Denver’s star cornerback was primarily responsible for checkmating the Chargers’ star wideout last time the teams met in Week 5, when Harris helped hold the league's top receiver at the time to 18 yards on four catches in a 20-13 Broncos victory.

Afterward, Allen voiced his displeasure over his stat line on social media, commenting on an Instagram post of a Chris Harris Jr. fan account: "Now, y'all know damn well that boy can't hold my jockstrap. Stop it."

Allen confirmed those comments in the locker room later that week, suggesting reporters "just watch the tape" for proof.

That tape showed Allen held in check, catching four of the six passes Philip Rivers threw him that day, when the Chargers failed to score an offensive touchdown.

Harris brushed aside Allen's disrespect with a shrug, suggesting he had no idea what Allen was talking about.

"I've locked him up numerous times.

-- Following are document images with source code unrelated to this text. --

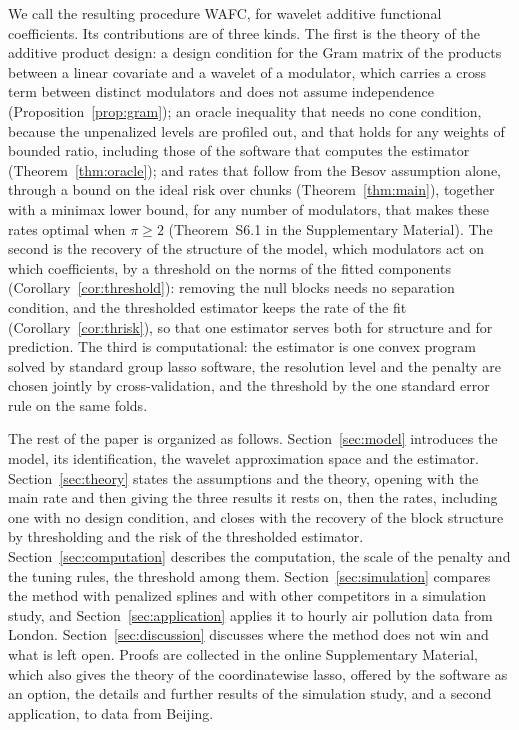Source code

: We call the resulting procedure WAFC, for wavelet additive functional
coefficients. Its contributions are of   three kinds. The first is the theory of
the additive product design: a design condition for the Gram matrix of the
products between a linear covariate and a wavelet of a modulator, which
carries a cross term between distinct modulators and does not assume
independence (Proposition~\ref{prop:gram}); an oracle inequality that needs no
cone condition, because the unpenalized levels are profiled out, and
that holds for any weights of bounded ratio, including those of the software
that computes the estimator
(Theorem~\ref{thm:oracle}); and rates 
that follow from the Besov assumption alone, through a bound on the
ideal risk over chunks
(Theorem~\ref{thm:main}), together with a minimax lower bound, for any number
of modulators, that makes these rates optimal when $\pi \ge 2$ (Theorem~S6.1 in
the Supplementary Material). 
The second is the recovery of the structure of the model, which
modulators act on which coefficients, by a threshold on the norms of the
fitted components (Corollary~\ref{cor:threshold}): removing the null blocks
needs no separation condition, and the thresholded estimator keeps the rate of
the fit (Corollary~\ref{cor:thrisk}), so that one estimator serves both for
structure and for prediction. The third is computational: the
estimator is one convex program  solved by
standard group lasso software,  the resolution
level and the penalty are chosen jointly by cross-validation, and the
threshold by the one standard error rule on the same folds.


The rest of the paper is organized as follows. Section~\ref{sec:model}
introduces the model, its identification, the wavelet approximation space and the estimator.
Section~\ref{sec:theory} states the assumptions and the theory, opening with
the main rate and then giving the three results it rests on, then
the rates, including one with no design condition, and
closes with the recovery of the block structure by thresholding and
the risk of the thresholded estimator.
Section~\ref{sec:computation} describes the computation, the scale of the
penalty and the tuning rules, the threshold among them.
Section~\ref{sec:simulation} compares the method with penalized
splines and with other competitors in a simulation study, and
Section~\ref{sec:application} applies it to hourly air pollution data from
London. Section~\ref{sec:discussion} discusses where the method
does not win and what is left open. Proofs are collected in the online Supplementary
Material, which also gives the theory of the coordinatewise lasso,
offered by the software as an option, the details and further
results of the simulation study, and a second application, to data from
Beijing.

I don't even know how many times I've shut him down," Harris said back in October. "There's nothing to really talk about with him. I'm ready for Tyreek Hill."

The episode was raised again this week ahead of the rivals' rematch, and Harris again threw shade on his opponent who belittled the Broncos' last-second 23-22 win in Los Angeles last year by proclaiming, "They suck."

"It's always different when we play the Chargers," Harris said. "It's a rivalry game. Of course, he was talking a lot of mash last game, so everybody is going to be tuning into our matchup. But it's about the team. We've got to go out there and prepare as a team, have a great preparation this week and get ready for Rivers."

Other subplots in the 121st edition of the AFC West rivalry:


Rookie Drew Lock shared snaps with fill-in quarterback Brandon Allen at practice during the week following Allen's poor performance at Buffalo, where he completed 10 passes for 84 yards in a 20-3 loss. Allen replaced Joe Flacco (neck) at the season's midpoint, becoming Denver's sixth starting quarterback since Peyton Manning's retirement in 2016. The Broncos' 134 yards of total offense were the lowest in the NFL in 26 years.


The Chargers are finally getting things together at safety, where Adrian Phillips has been out since breaking his right forearm during the fourth quarter of a Week 2 loss at Detroit. Derwin James sustained a stress fracture in his right foot during joint practices with the New Orleans Saints on Aug. 15. Despite not having James and Phillips for most of the year, the Chargers are fifth in the league in defense and fourth against the pass.


Rivers has thrown seven interceptions in his last two games, the worst slump of his 16-year career. Rivers had the ball and a chance to avoid defeats in both games, a 26-24 loss at Oakland and a 24-17 loss to the Chiefs in Mexico City. Both times he ended the Chargers' chances with interceptions. Safeties Karl Joseph of the Raiders and Daniel Sorensen of the Chiefs both picked him off in the final half-minute.


Von Miller limped out of Buffalo, but Broncos coach Vic Fangio insisted it was nothing major. Miller appeared to prove that point by frolicking in the frosty weather Tuesday. He was shirtless and in shorts as he walked across the players' parking lot to the weight room despite a storm that dumped more than a foot of snow. Then he flexed into the reflective glass. However, Miller did miss his second Wednesday workout this season.


Broncos inside linebacker Alexander Johnson's debut against the Chargers in Week 5 featured two pass breakups, an interception and eight stops. He now has 61 tackles, including a career-best 15 at Buffalo last week.

"Every week you can see him picking up the scheme better and better and learning his assignment and his job," safety Justin Simmons said. "He's playing fast and physical. ... He causes so much gray area for the quarterback that it makes our job that much easier in the back end."